Exercise requirements:
Go through the entries below and collect each line with the string "about" in it.

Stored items

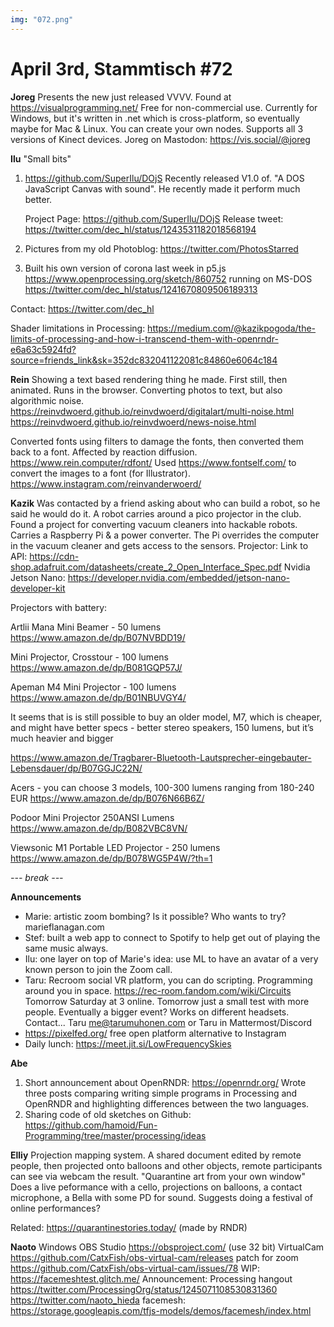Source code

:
 ```yaml
---
img: "072.png"
---
```


# **April 3rd, Stammtisch #72**

**Joreg**
Presents the new just released VVVV. Found at https://visualprogramming.net/
Free for non-commercial use. Currently for Windows, but it's written in .net
which is cross-platform, so eventually maybe for Mac & Linux.
You can create your own nodes. Supports all 3 versions of Kinect devices.
Joreg on Mastodon: https://vis.social/@joreg

**Ilu**
"Small bits"
1. https://github.com/SuperIlu/DOjS Recently released V1.0 of. "A DOS JavaScript Canvas with sound". He recently made it perform much better.

    Project Page: https://github.com/SuperIlu/DOjS
    Release tweet: https://twitter.com/dec_hl/status/1243531182018568194

2. Pictures from my old Photoblog: https://twitter.com/PhotosStarred
3. Built his own version of corona last week in p5.js https://www.openprocessing.org/sketch/860752 running on MS-DOS https://twitter.com/dec_hl/status/1241670809506189313

Contact: https://twitter.com/dec_hl

Shader limitations in Processing:
https://medium.com/@kazikpogoda/the-limits-of-processing-and-how-i-transcend-them-with-openrndr-e6a63c5924fd?source=friends_link&sk=352dc832041122081c84860e6064c184

**Rein**
Showing a text based rendering thing he made. First still, then animated.
Runs in the browser. Converting photos to text, but also algorithmic noise.
https://reinvdwoerd.github.io/reinvdwoerd/digitalart/multi-noise.html
https://reinvdwoerd.github.io/reinvdwoerd/news-noise.html

Converted fonts using filters to damage the fonts, then converted them back to
a font. Affected by reaction diffusion.
https://www.rein.computer/rdfont/
Used https://www.fontself.com/ to convert the images to a font (for Illustrator).
https://www.instagram.com/reinvanderwoerd/

**Kazik**
Was contacted by a friend asking about who can build a robot, so
he said he would do it. A robot carries around a pico projector in the club.
Found a project for converting vacuum cleaners into hackable robots.
Carries a Raspberry Pi & a power converter. The Pi overrides the computer
in the vacuum cleaner and gets access to the sensors.
Projector:
Link to API:
https://cdn-shop.adafruit.com/datasheets/create_2_Open_Interface_Spec.pdf
Nvidia Jetson Nano:
https://developer.nvidia.com/embedded/jetson-nano-developer-kit

Projectors with battery:
        
Artlii Mana Mini Beamer - 50 lumens
https://www.amazon.de/dp/B07NVBDD19/

Mini Projector, Crosstour - 100 lumens
https://www.amazon.de/dp/B081GQP57J/

Apeman M4 Mini Projector - 100 lumens
https://www.amazon.de/dp/B01NBUVGY4/

It seems that is is still possible to buy an older model, M7, which is cheaper, and might have better specs - better stereo speakers, 150 lumens, but it’s much heavier and bigger

https://www.amazon.de/Tragbarer-Bluetooth-Lautsprecher-eingebauter-Lebensdauer/dp/B07GGJC22N/
 
Acers - you can choose 3 models, 100-300 lumens ranging from 180-240 EUR
https://www.amazon.de/dp/B076N66B6Z/

Podoor Mini Projector 250ANSI Lumens
https://www.amazon.de/dp/B082VBC8VN/

Viewsonic M1 Portable LED Projector - 250 lumens
https://www.amazon.de/dp/B078WG5P4W/?th=1

*--- break ---*

**Announcements**

- Marie: artistic zoom bombing? Is it possible? Who wants to try? marieflanagan.com
- Stef: built a web app to connect to Spotify to help get out of playing the same music always.
- Ilu: one layer on top of Marie's idea: use ML to have an avatar of a very known person to join the Zoom call.
- Taru: Recroom social VR platform, you can do scripting. Programming around you in space. https://rec-room.fandom.com/wiki/Circuits Tomorrow Saturday at 3 online. Tomorrow just a small test with more people. Eventually a bigger event? Works on different headsets. Contact... Taru me@tarumuhonen.com or Taru in Mattermost/Discord
- https://pixelfed.org/ free open platform alternative to Instagram
- Daily lunch: https://meet.jit.si/LowFrequencySkies

**Abe**
1. Short announcement about OpenRNDR: https://openrndr.org/ Wrote three posts comparing writing simple programs in Processing and OpenRNDR and highlighting differences between the two languages.
2. Sharing code of old sketches on Github: https://github.com/hamoid/Fun-Programming/tree/master/processing/ideas

**Elliy**
Projection mapping system. A shared document edited by remote people, then projected
onto balloons and other objects, remote participants can see via webcam the result. "Quarantine art from your own window"
Does a live peformance with a cello, projections on balloons, a contact microphone, a Bella with some PD for sound.
Suggests doing a festival of online performances?

Related: https://quarantinestories.today/ (made by RNDR)

**Naoto**
Windows
OBS Studio https://obsproject.com/ (use 32 bit)
VirtualCam https://github.com/CatxFish/obs-virtual-cam/releases
patch for zoom https://github.com/CatxFish/obs-virtual-cam/issues/78
WIP: https://facemeshtest.glitch.me/
Announcement: Processing hangout https://twitter.com/ProcessingOrg/status/1245071108530831360
https://twitter.com/naoto_hieda
facemesh: https://storage.googleapis.com/tfjs-models/demos/facemesh/index.html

Expected output:
Was contacted by a friend asking about who can build a robot, so
1. Short announcement about OpenRNDR: https://openrndr.org/ Wrote three posts comparing writing simple programs in Processing and OpenRNDR and highlighting differences between the two languages.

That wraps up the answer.